Performance summary:
Gujarat Gas declared its results for 2QCY06 and half year ending CY06. Topline registered a growth of 34% YoY and 36% YoY during 2QCY06 and 1HCY06 respectively. However, operating margins were under pressure, for both the periods under consideration due to lower transmission income. Bottomline registered a decline of 20% YoY and 21% in 2QCY06 and 1HCY06 respectively.

Consolidated financial snapshot…
(Rs m) 2QCY05 2QCY06 Change 1HCY05 1HCY06 Change
Net sales 1,625 2,176 33.9% 3,267 4,431 35.6%
Income from services 131 75 -42.7% 276 173 -37.3%
Total operating income 1,756 2,251 28.2% 3,543 4,604 29.9%
Expenditure 1,371 1,871 36.5% 2,718 3,782 39.1%
Operating profit (EBDITA) 385 380 -1.1% 825 823 -0.3%
EBDITA margin (%) 21.9% 16.9%   23.3% 17.9%  
Other income 30 36 20.9% 189 80 -57.3%
Interest 0.3 8 2377.6% 1 15 1117.2%
Depreciation 56 77 36.1% 114 151 31.9%
Profit before tax 358 332 -7.2% 898 737 -17.9%
Tax 82 110 35.5% 286 250 -12.7%
Profit after tax 276 222 -19.8% 612 487 -20.4%
Minority interest 1 1 - 2 3 -
Net income 275.2 221 -19.8% 610 484 -20.6%
Net profit margin (%) 15.7% 9.8%   17.3% 10.6%  
No. of shares (m) 12.8 12.8   12.8 12.8  
Diluted earnings per share (Rs)* 85.8 68.8   95.1 75.5  
Price to earnings ratio (x)**   14.3        
** Based on trailing twelve months earnings.

About the Company:
Gujarat Gas Company (GGC), a 65% subsidiary the global major BG group, is India’s largest private sector gas distribution and transmission company.
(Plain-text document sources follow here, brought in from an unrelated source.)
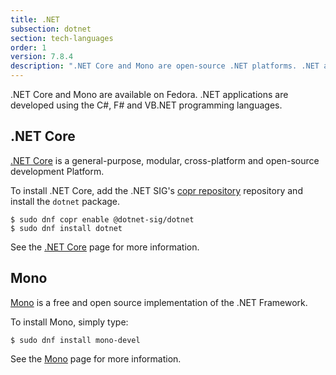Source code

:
 ```yaml
---
title: .NET
subsection: dotnet
section: tech-languages
order: 1
version: 7.8.4
description: ".NET Core and Mono are open-source .NET platforms. .NET applications are developed using the C#, F# and VB.NET programming languages."
---
```


.NET Core and Mono are available on Fedora. .NET applications are developed using the C#, F# and VB.NET programming languages.

## .NET Core

[.NET Core](https://docs.microsoft.com/en-us/dotnet/core/) is a general-purpose, modular, cross-platform and open-source development Platform.

To install .NET Core, add the .NET SIG's [copr repository](/deployment/copr/about.html) repository and install the `dotnet` package.

```
$ sudo dnf copr enable @dotnet-sig/dotnet
$ sudo dnf install dotnet
```

See the [.NET Core](dotnet.html) page for more information.

## Mono

[Mono](http://www.mono-project.com/) is a free and open source implementation of the .NET Framework.

To install Mono, simply type:

```
$ sudo dnf install mono-devel
```

See the [Mono](mono.html) page for more information.

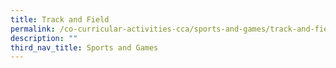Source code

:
 ```yaml
---
title: Track and Field
permalink: /co-curricular-activities-cca/sports-and-games/track-and-field/
description: ""
third_nav_title: Sports and Games
---
```

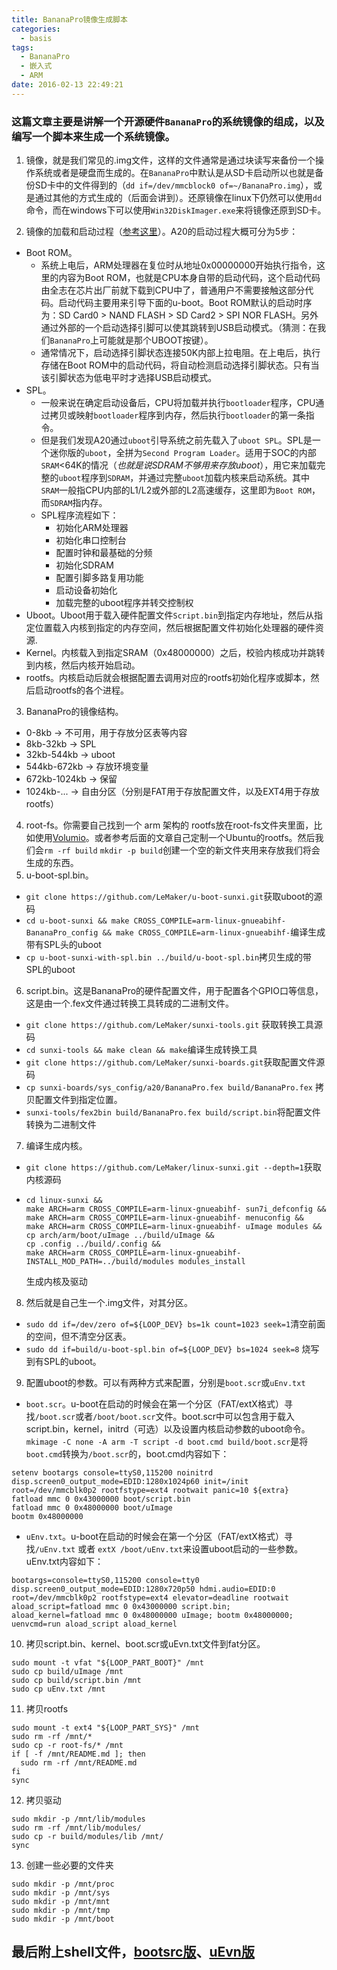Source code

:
 ```yaml
---
title: BananaPro镜像生成脚本
categories:
  - basis
tags:
  - BananaPro
  - 嵌入式
  - ARM
date: 2016-02-13 22:49:21
---
```

### 这篇文章主要是讲解一个开源硬件`BananaPro`的系统镜像的组成，以及编写一个脚本来生成一个系统镜像。

1. 镜像，就是我们常见的.img文件，这样的文件通常是通过块读写来备份一个操作系统或者是硬盘而生成的。在`BananaPro`中默认是从SD卡启动所以也就是备份SD卡中的文件得到的（`dd if=/dev/mmcblock0 of=~/BananaPro.img`），或是通过其他的方式生成的（后面会讲到）。还原镜像在linux下仍然可以使用`dd`命令，而在windows下可以使用`Win32DiskImager.exe`来将镜像还原到SD卡。
<!--more-->
2. 镜像的加载和启动过程（[参考这里](http://www.eeboard.com/bbs/thread-38335-1-1.html)）。A20的启动过程大概可分为5步：
  * Boot ROM。
    * 系统上电后，ARM处理器在复位时从地址0x00000000开始执行指令，这里的内容为Boot ROM，也就是CPU本身自带的启动代码，这个启动代码由全志在芯片出厂前就下载到CPU中了，普通用户不需要接触这部分代码。启动代码主要用来引导下面的u-boot。Boot ROM默认的启动时序为：SD Card0 > NAND FLASH > SD Card2 > SPI NOR FLASH。另外通过外部的一个启动选择引脚可以使其跳转到USB启动模式。（猜测：在我们`BananaPro`上可能就是那个UBOOT按键）。
    * 通常情况下，启动选择引脚状态连接50K内部上拉电阻。在上电后，执行存储在Boot ROM中的启动代码，将自动检测启动选择引脚状态。只有当该引脚状态为低电平时才选择USB启动模式。
  * SPL。
    * 一般来说在确定启动设备后，CPU将加载并执行`bootloader`程序，CPU通过拷贝或映射`bootloader`程序到内存，然后执行`bootloader`的第一条指令。
    * 但是我们发现A20通过`uboot`引导系统之前先载入了`uboot SPL`。SPL是一个迷你版的`uboot`，全拼为`Second Program Loader`。适用于SOC的内部`SRAM`<64K的情况（*也就是说SDRAM不够用来存放uboot*），用它来加载完整的`uboot`程序到`SDRAM`，并通过完整`uboot`加载内核来启动系统。其中`SRAM`一般指CPU内部的L1/L2或外部的L2高速缓存，这里即为`Boot ROM`，而`SDRAM`指内存。
    * SPL程序流程如下：
      * 初始化ARM处理器
      * 初始化串口控制台
      * 配置时钟和最基础的分频
      * 初始化SDRAM
      * 配置引脚多路复用功能
      * 启动设备初始化
      * 加载完整的uboot程序并转交控制权
  * Uboot。Uboot用于载入硬件配置文件`Script.bin`到指定内存地址，然后从指定位置载入内核到指定的内存空间，然后根据配置文件初始化处理器的硬件资源.
  * Kernel。内核载入到指定SRAM（0x48000000）之后，校验内核成功并跳转到内核，然后内核开始启动。
  * rootfs。内核启动后就会根据配置去调用对应的rootfs初始化程序或脚本，然后启动rootfs的各个进程。
3. BananaPro的镜像结构。
  * 0-8kb -> 不可用，用于存放分区表等内容
  * 8kb-32kb -> SPL
  * 32kb-544kb -> uboot
  * 544kb-672kb -> 存放环境变量
  * 672kb-1024kb -> 保留
  * 1024kb-... -> 自由分区（分别是FAT用于存放配置文件，以及EXT4用于存放rootfs）
4. root-fs。你需要自己找到一个 arm 架构的 rootfs放在root-fs文件夹里面，比如使用[Volumio](https://github.com/volumio/RootFS.git)。或者参考后面的文章自己定制一个Ubuntu的rootfs。然后我们会`rm -rf build` `mkdir -p build`创建一个空的新文件夹用来存放我们将会生成的东西。
5. u-boot-spl.bin。
  * `git clone https://github.com/LeMaker/u-boot-sunxi.git`获取uboot的源码
  * `cd u-boot-sunxi && make CROSS_COMPILE=arm-linux-gnueabihf- BananaPro_config && make CROSS_COMPILE=arm-linux-gnueabihf-`编译生成带有SPL头的uboot
  * `cp u-boot-sunxi-with-spl.bin ../build/u-boot-spl.bin`拷贝生成的带SPL的uboot
6. script.bin。这是BananaPro的硬件配置文件，用于配置各个GPIO口等信息，这是由一个.fex文件通过转换工具转成的二进制文件。
  * `git clone https://github.com/LeMaker/sunxi-tools.git` 获取转换工具源码
  * `cd sunxi-tools && make clean && make`编译生成转换工具
  * `git clone https://github.com/LeMaker/sunxi-boards.git`获取配置文件源码
  * `cp sunxi-boards/sys_config/a20/BananaPro.fex build/BananaPro.fex` 拷贝配置文件到指定位置。
  * `sunxi-tools/fex2bin build/BananaPro.fex build/script.bin`将配置文件转换为二进制文件
7. 编译生成内核。
  * `git clone https://github.com/LeMaker/linux-sunxi.git --depth=1`获取内核源码
  * ```
    cd linux-sunxi &&
  	make ARCH=arm CROSS_COMPILE=arm-linux-gnueabihf- sun7i_defconfig &&
  	make ARCH=arm CROSS_COMPILE=arm-linux-gnueabihf- menuconfig &&
  	make ARCH=arm CROSS_COMPILE=arm-linux-gnueabihf- uImage modules &&
  	cp arch/arm/boot/uImage ../build/uImage &&
  	cp .config ../build/.config &&
  	make ARCH=arm CROSS_COMPILE=arm-linux-gnueabihf- INSTALL_MOD_PATH=../build/modules modules_install
    ```
    生成内核及驱动
8. 然后就是自己生一个.img文件，对其分区。
  * `sudo dd if=/dev/zero of=${LOOP_DEV} bs=1k count=1023 seek=1`清空前面的空间，但不清空分区表。
  * `sudo dd if=build/u-boot-spl.bin of=${LOOP_DEV} bs=1024 seek=8` 烧写到有SPL的uboot。
9. 配置uboot的参数。可以有两种方式来配置，分别是`boot.scr`或`uEnv.txt`
  * `boot.scr`。u-boot在启动的时候会在第一个分区（FAT/extX格式）寻找`/boot.scr`或者`/boot/boot.scr`文件。boot.scr中可以包含用于载入script.bin，kernel，initrd（可选）以及设置内核启动参数的uboot命令。`mkimage -C none -A arm -T script -d boot.cmd build/boot.scr`是将`boot.cmd`转换为`/boot.scr`的，boot.cmd内容如下：
  ```
  setenv bootargs console=ttyS0,115200 noinitrd disp.screen0_output_mode=EDID:1280x1024p60 init=/init root=/dev/mmcblk0p2 rootfstype=ext4 rootwait panic=10 ${extra}
  fatload mmc 0 0x43000000 boot/script.bin
  fatload mmc 0 0x48000000 boot/uImage
  bootm 0x48000000

  ```
  * `uEnv.txt`。u-boot在启动的时候会在第一个分区（FAT/extX格式）寻找`/uEnv.txt` 或者 `extX /boot/uEnv.txt`来设置uboot启动的一些参数。uEnv.txt内容如下：
  ```
  bootargs=console=ttyS0,115200 console=tty0 disp.screen0_output_mode=EDID:1280x720p50 hdmi.audio=EDID:0 root=/dev/mmcblk0p2 rootfstype=ext4 elevator=deadline rootwait
  aload_script=fatload mmc 0 0x43000000 script.bin;
  aload_kernel=fatload mmc 0 0x48000000 uImage; bootm 0x48000000;
  uenvcmd=run aload_script aload_kernel

  ```
10. 拷贝script.bin、kernel、boot.scr或uEvn.txt文件到fat分区。
  ```
  sudo mount -t vfat "${LOOP_PART_BOOT}" /mnt
  sudo cp build/uImage /mnt
  sudo cp build/script.bin /mnt
  sudo cp uEnv.txt /mnt
  ```
11. 拷贝rootfs
  ```
  sudo mount -t ext4 "${LOOP_PART_SYS}" /mnt
  sudo rm -rf /mnt/*
  sudo cp -r root-fs/* /mnt
  if [ -f /mnt/README.md ]; then
  	sudo rm -rf /mnt/README.md
  fi
  sync
  ```
12. 拷贝驱动
  ```
  sudo mkdir -p /mnt/lib/modules
  sudo rm -rf /mnt/lib/modules/
  sudo cp -r build/modules/lib /mnt/
  sync
  ```
13. 创建一些必要的文件夹
  ```
  sudo mkdir -p /mnt/proc
  sudo mkdir -p /mnt/sys
  sudo mkdir -p /mnt/mnt
  sudo mkdir -p /mnt/tmp
  sudo mkdir -p /mnt/boot
  ```
## 最后附上shell文件，[bootsrc版](http://kangqingfei.qiniudn.com/blog%2Fcodes%2Fconfigs%2Fbootscr.sh)、[uEvn版](http://kangqingfei.qiniudn.com/blog%2Fcodes%2Fconfigs%2FuEvn.sh)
Company has a presence across the three major industrial cities of Surat, Ankleshwar and Bharuch. With a pipeline network of over 2,100 kms (nearly 34% of GAIL’s gas pipeline network), the company caters to both bulk and retail industrial (for their energy requirements), domestic (piped natural gas or PNG) and automobile industry (compressed natural gas or CNG) requirements. GGCL supplies approximately 3 million standard cubic meters per day (MMSCMD) to 170,000 domestic (addition of 20,000 in a year), 2,200 commercial 30,000 automobiles, and 650 industrial customers.

What has driven performance in 2QCY06 and 1HCY06?
Robust volumes, stable realisations: Gujarat Gas registered sales volumes of 261 million metric standard cubic meters (MMSCM), a growth of 37% YoY. Thus, it has been a volume-driven show in this quarter. Realisation on the sale of gas saw a marginal decline of 2.1% YoY during 2QCY06. Retail was the driving force behind volumes, as it registered a growth of 28% YoY. Income from services (which form 3.3% of the total operating revenues), registering a decline of 410 basis points. As transmission business, which constituted 71% of income from services in 2QCY05, saw a revenue decline of 92% YoY during 2QCY06. The same is due to the fact that GSPCL has laid down its own transmission lines. Excluding transmission business revenues, services income grew by a healthy 80% YoY.

Core margins intact: Consumption of raw material increased by 36%, which is in line with the volumes growth. Excluding income from services (largely gas transmission income), as a percentage of sales, raw material costs have gone up. In our view, realisation on the distribution of natural gas (core business) was more or less stable. This signifies that it was the change in the business mix of the company that saved operating margins from falling sharply. It gets substantiated from the fact that the industrial retail segment has grown at 28% YoY in terms of volumes. Share of industrial bulk segment has reduced. The bulk customers have a greater negotiating power as compared to the retail segment. Also, the increased retail activity on the CNG front has also helped to maintain operating margins on a YoY basis (excluding income from services). However, the loss on the transmission business has lead to reduction in operating profits, which stood lower by 1% YoY. Excluding the same, operating profits rose by 28% YoY and the actual operating margin decline was 90 basis points (0.9%).

Expenditure break up…
(Rs m) 2QCY05 2QCY06 Change 1HCY05 1HCY06 Change
Consumption of raw material 1,225 1,660 35.5% 2,452 3,362 37.1%
% of sales* 75.4% 76.3%   75.0% 75.9%  
Staff cost 57 72 26.5% 101 138 37.2%
% of sales* 3.5% 3.3%   3.1% 3.1%  
Other expenditure 89 139 56.2% 166 281 69.6%
% of sales* 5.5% 6.4%   5.1% 6.4%  
* Excluding income from services.

Extraordinary effect: Other income during 1QCY05 was inclusive of one-time income on the account of settlement of dispute with the gas suppliers to the tune of Rs 127 m. Excluding the effect of the same, other income during 1HCY06 has registered a growth of 31% YoY. On a comparable basis (excluding one time benefit, transmission income and effect of VAT), net profits would have registered a growth of 38% YoY in 2QCY06. For 1HCY06, on the comparable basis, net profit is higher by 27% YoY.

What to expect?
Gujarat Gas is currently trading at Rs 1,012 at a price to earnings multiple of 9.3 times our CY08 consolidated estimates. Transmission business of the company has lead to weak operating performance over the last few quarters. Excluding this, we believe that the core business of the company is on a very sound footing.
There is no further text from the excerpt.